[![Open In Colab](https://colab.research.google.com/assets/colab-badge.svg)](
https://colab.research.google.com/github/Klabauterkerl/finnish-chopper/blob/main/fairseq_morfessor.ipynb)

In [None]:
# Install fairseq and other dependencies
%pip install sacrebleu sentencepiece
%pip install tensorboardX
%pip install subword-nmt
%pip install sacremoses
# Needed because otherwise fairseq generate will fail bacause of wrong version of pytorch on colab
%pip install torch==1.12.1+cu113 torchvision==0.13.1+cu113 torchaudio==0.12.1 --extra-index-url https://download.pytorch.org/whl/cu113
%pip install fairseq

In [None]:
# Mount Google Drive
from google.colab import drive
drive.mount('/content/drive')

# Define paths for the mounted Google Drive
base_path = "/content/drive/MyDrive/translation_model"
dataset_path = f"{base_path}/dataset"
!mkdir -p "{dataset_path}"
data_bin_path = f"{base_path}/data-bin"
checkpoints_path = f"{base_path}/checkpoints"
logs_path = f"{base_path}/logs"

!mkdir -p "{dataset_path}"
!mkdir -p "{data_bin_path}"
!mkdir -p "{checkpoints_path}"
!mkdir -p "{logs_path}"

In [None]:
# Define paths when locally running
base_path = "data"
dataset_path = f"{base_path}/dataset"
data_bin_path = f"{base_path}/data-bin"
checkpoints_path = f"{base_path}/checkpoints"
logs_path = f"{base_path}/logs"

!mkdir -p "{dataset_path}"
!mkdir -p "{data_bin_path}"
!mkdir -p "{checkpoints_path}"
!mkdir -p "{logs_path}"

In [None]:
# Download and extract dataset
!wget -P "{dataset_path}" https://www.statmt.org/europarl/v9/training/europarl-v9.fi-en.tsv.gz
!gunzip "{dataset_path}/europarl-v9.fi-en.tsv.gz"

In [None]:
# Split dataset into two files, each containing one column of the original dataset
!cut -f1 {dataset_path}/europarl-v9.fi-en.tsv > {dataset_path}/europarl-v9.fi
!cut -f2 {dataset_path}/europarl-v9.fi-en.tsv > {dataset_path}/europarl-v9.en

## Tokenization & Normalization

Before training a Morfessor Model on the provided Dataset the text has to be preprocessed for optimal function.

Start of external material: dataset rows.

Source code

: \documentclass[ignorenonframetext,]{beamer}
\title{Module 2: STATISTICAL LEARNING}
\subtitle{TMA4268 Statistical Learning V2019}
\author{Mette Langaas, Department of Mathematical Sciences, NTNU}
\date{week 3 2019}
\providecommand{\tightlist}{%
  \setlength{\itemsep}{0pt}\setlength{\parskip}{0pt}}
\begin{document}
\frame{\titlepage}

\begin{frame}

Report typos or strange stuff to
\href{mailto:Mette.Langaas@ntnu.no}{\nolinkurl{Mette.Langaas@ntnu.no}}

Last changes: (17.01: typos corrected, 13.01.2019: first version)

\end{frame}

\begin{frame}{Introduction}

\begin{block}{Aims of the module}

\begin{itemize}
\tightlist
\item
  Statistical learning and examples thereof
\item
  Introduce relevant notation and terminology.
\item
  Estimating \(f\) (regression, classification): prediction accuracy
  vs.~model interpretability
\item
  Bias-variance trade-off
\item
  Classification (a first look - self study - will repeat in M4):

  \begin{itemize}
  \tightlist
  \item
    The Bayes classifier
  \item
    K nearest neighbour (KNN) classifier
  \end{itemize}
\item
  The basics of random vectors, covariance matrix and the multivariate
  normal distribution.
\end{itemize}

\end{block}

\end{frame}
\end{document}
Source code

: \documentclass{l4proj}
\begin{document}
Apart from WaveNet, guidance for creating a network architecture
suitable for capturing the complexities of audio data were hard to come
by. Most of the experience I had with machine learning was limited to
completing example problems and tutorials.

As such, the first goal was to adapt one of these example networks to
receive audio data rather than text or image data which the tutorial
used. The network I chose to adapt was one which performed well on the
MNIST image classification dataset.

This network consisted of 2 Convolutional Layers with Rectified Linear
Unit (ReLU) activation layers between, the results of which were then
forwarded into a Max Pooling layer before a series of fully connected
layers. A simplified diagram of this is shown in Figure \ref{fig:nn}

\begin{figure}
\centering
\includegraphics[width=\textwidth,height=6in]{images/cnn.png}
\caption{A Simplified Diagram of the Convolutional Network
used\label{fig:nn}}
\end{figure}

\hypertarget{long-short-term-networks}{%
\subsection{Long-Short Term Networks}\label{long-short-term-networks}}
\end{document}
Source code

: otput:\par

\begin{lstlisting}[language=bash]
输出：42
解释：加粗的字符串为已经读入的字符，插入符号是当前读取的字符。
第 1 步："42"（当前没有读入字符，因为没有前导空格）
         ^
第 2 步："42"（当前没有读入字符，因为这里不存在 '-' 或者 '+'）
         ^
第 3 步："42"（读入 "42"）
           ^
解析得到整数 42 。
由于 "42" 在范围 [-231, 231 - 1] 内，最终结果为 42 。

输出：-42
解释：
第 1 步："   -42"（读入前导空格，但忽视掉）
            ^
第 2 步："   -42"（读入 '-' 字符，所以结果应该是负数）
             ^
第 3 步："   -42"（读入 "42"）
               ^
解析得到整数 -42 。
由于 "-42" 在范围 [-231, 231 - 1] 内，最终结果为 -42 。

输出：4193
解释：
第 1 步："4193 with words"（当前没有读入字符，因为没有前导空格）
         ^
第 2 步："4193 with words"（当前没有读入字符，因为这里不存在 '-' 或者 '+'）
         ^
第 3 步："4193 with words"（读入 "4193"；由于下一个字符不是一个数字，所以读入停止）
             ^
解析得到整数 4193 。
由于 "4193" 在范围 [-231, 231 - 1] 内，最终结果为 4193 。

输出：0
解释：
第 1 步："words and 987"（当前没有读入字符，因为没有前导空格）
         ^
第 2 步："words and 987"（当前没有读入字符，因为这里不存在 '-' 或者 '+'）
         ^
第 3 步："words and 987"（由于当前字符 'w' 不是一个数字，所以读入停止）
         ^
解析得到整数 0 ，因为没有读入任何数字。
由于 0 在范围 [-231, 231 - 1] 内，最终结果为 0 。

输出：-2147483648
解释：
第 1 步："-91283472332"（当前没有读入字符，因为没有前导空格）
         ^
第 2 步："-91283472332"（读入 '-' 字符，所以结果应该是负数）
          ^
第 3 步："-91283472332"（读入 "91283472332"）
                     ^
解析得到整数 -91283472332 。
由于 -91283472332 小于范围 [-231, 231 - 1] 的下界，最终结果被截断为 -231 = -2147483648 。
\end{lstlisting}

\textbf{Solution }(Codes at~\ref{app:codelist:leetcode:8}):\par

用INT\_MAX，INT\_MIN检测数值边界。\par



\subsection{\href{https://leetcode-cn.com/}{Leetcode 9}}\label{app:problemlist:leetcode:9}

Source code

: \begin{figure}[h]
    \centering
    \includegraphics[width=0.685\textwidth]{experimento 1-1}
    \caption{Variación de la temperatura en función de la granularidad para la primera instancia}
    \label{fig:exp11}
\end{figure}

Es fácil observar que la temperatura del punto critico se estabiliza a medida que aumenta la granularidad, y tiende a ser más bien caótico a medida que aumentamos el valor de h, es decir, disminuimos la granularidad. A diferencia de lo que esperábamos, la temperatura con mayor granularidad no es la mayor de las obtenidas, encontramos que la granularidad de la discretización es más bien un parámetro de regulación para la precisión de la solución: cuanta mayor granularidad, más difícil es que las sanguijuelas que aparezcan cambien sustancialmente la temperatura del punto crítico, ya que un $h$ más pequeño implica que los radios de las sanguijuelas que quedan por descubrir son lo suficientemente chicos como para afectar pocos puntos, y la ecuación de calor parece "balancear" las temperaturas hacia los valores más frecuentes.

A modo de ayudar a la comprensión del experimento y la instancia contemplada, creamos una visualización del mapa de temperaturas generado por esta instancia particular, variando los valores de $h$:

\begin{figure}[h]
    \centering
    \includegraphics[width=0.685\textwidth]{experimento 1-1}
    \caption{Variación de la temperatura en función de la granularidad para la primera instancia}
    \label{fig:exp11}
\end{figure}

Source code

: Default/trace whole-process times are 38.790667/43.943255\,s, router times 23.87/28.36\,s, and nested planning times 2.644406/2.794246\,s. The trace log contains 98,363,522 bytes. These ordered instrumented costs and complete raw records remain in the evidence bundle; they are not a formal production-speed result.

Preprocessing steps taken:
- Tokenization
- Normalization
- Truecasing
- Corpus Cleaning (no sentences longer than 50 words)

In [None]:
# Train truecaser model for Finnish
!mosesdecoder/scripts/recaser/train-truecaser.perl \
-corpus {dataset_path}/train.fi \
-model {dataset_path}/truecase-model.fi

# Train truecaser model for English
!mosesdecoder/scripts/recaser/train-truecaser.perl \
-corpus {dataset_path}/train.en \
-model {dataset_path}/truecase-model.en

In [None]:
set_name = "train"

# Normalize punctuation and tokenize Finnish text
!cat {dataset_path}/{set_name}.fi | \
mosesdecoder/scripts/tokenizer/normalize-punctuation.perl fi | \
mosesdecoder/scripts/tokenizer/tokenizer.perl -threads 8 -no-escape -l fi \
> {dataset_path}/{set_name}.tok.fi

# Normalize punctuation and tokenize English text
!cat {dataset_path}/{set_name}.en | \
mosesdecoder/scripts/tokenizer/normalize-punctuation.perl en | \
mosesdecoder/scripts/tokenizer/tokenizer.perl -threads 8 -no-escape -l en \
> {dataset_path}/{set_name}.tok.en

# Truecase the tokenized Finnish text
!mosesdecoder/scripts/recaser/truecase.perl \
-model {dataset_path}/truecase-model.fi \
< {dataset_path}/{set_name}.tok.fi \
> {dataset_path}/{set_name}.tok.truecase.fi

# Truecase the tokenized English text
!mosesdecoder/scripts/recaser/truecase.perl \
-model {dataset_path}/truecase-model.en \
< {dataset_path}/{set_name}.tok.en \
> {dataset_path}/{set_name}.tok.truecase.en

# Clean the corpus
!perl mosesdecoder/scripts/training/clean-corpus-n.perl \
{dataset_path}/{set_name}.tok.truecase en fi \
{dataset_path}/{set_name}.tok.clean 1 50

## Morfesssor preprocessing

With Morfessor the Finnish words will be preprocessed by splitting off their suffixes and adding delemiters between the splits

This Information can be conatained in Finnish suffixes:
- Case
- Number
- Person
- Tense & Mood
- Possession
- Derivation
- Comparative and superlative forms

The delimiter chosen here is "|" as it used seldomly in the Finnish language.

In [None]:
# Install the Morfessor for Morfessor-Encoding
%pip install morfessor

# Create Morfessor directory and set its path
morfessor_path = f"{dataset_path}/morfessor"
!mkdir -p "{morfessor_path}"

# Learn Morfessor model from tokenized data
!morfessor -t "{dataset_path}/train.tok.clean.fi" -s "{morfessor_path}/model_fi.bin"

In [None]:
set_name = "train"

# Segment Finnish tokenized data using learned Morfessor model
!morfessor -l "/content/drive/MyDrive/translation_model/dataset/morfessor/model_fi.bin" -T - \
    --output-newlines --output-format "{analysis}  " --output-format-separator " |" \
    < "/content/drive/MyDrive/translation_model/dataset/{set_name}.tok.clean.fi" > \
    "/content/drive/MyDrive/translation_model/dataset/morfessor/{set_name}.morfessor.fi"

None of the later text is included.